Ensure data quality when migrating a large dataset into Salesforce | CRM Curator

Large data migrations fail in production not because the loader broke but because the data was wrong before it ever hit Salesforce, and nobody noticed until reports started returning garbage. The interview answer interviewers want is a pre-load → load → post-load discipline, not just “use Data Loader.”

The 60-second answer

(1) Profile the source data — row counts, null %, value distributions, uniqueness on the natural key. (2) Normalize picklist values, dates, phone formats before load — fix it in staging, not in Salesforce. (3) Dedupe against itself and against existing Salesforce data using an External ID. (4) Upsert with External ID so reruns are idempotent. (5) Load in batch sizes of 5,000–10,000 with the Bulk API, parent objects first. (6) Reconcile post-load — row counts, sum-of-amounts, sample-record verification. (7) Never load straight to production; always full → partial sandbox → production with a written runbook.

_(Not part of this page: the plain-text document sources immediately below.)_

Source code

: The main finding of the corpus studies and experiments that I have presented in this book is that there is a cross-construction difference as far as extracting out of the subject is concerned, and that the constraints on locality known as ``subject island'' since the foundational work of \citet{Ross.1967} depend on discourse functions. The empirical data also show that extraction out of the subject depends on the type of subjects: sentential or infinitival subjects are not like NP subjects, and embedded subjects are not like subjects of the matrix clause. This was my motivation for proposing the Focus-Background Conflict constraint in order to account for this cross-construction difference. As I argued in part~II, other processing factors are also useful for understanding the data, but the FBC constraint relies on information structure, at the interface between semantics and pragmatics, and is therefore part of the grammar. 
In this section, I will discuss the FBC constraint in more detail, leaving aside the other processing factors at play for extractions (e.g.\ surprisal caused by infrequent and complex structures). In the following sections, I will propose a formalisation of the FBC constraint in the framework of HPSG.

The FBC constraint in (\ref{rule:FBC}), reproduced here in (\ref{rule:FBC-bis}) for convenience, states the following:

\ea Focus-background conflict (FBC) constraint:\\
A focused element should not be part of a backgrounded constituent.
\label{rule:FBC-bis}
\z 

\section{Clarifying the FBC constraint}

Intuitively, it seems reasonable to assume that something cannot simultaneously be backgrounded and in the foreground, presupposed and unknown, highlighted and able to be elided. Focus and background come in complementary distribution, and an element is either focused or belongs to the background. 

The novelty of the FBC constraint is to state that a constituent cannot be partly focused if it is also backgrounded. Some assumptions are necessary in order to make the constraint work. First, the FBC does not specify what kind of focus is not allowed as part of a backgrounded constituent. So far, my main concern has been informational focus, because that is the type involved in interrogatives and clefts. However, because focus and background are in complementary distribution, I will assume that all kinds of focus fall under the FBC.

Phase 1: Profile the source data

Before you write a single field mapping, run profiling on the source. The fastest way is SQL or a Pandas notebook.

For each column, report:
  - Row count
  - Distinct count
  - Null count + null %
  - Min / Max / Mean (numeric)
  - Min / Max length (text)
  - Top 10 most frequent values
  - Distinct unique count of the natural-key field

What you’re looking for:

High null % in fields that are required in Salesforce → either source-data fix or a default value strategy.
Distinct counts on the natural key less than total row count → duplicates in the source itself.
Unexpected value variants in what should be a picklist (U.S., USA, United States, united states) → normalize before load.
Date format inconsistencies — Salesforce wants ISO 8601 (2026-05-19), most source systems do not.

Phase 2: Normalize and clean in staging

Do this work in the source / ETL layer, not via post-load Salesforce updates.

Cleanup	Fix it in staging because
Picklist value mapping	Salesforce only accepts exact picklist values; anything else either errors or gets stored as the API name silently
Phone format	Salesforce phone field has 40 chars; format consistency makes Lightning click-to-call work
Required-field defaults	Loading nulls into required fields is the #1 cause of mid-load failure
Owner mapping	If the source `created_by` is “John Smith” you need to map to the Salesforce `User.Id` — do this in a lookup, not at runtime
Currency / Money rounding	Salesforce stores up to 18 decimal places — match the source’s precision exactly

Phase 3: Dedupe against itself and against Salesforce

Two dedup passes:

Source-side: GROUP BY natural_key HAVING COUNT(*) > 1 — fix in source.
Cross-Salesforce: query Salesforce for any matching natural keys (SELECT Id, Email__c FROM Contact WHERE Email__c IN (:sourceEmails)), then upsert instead of insert.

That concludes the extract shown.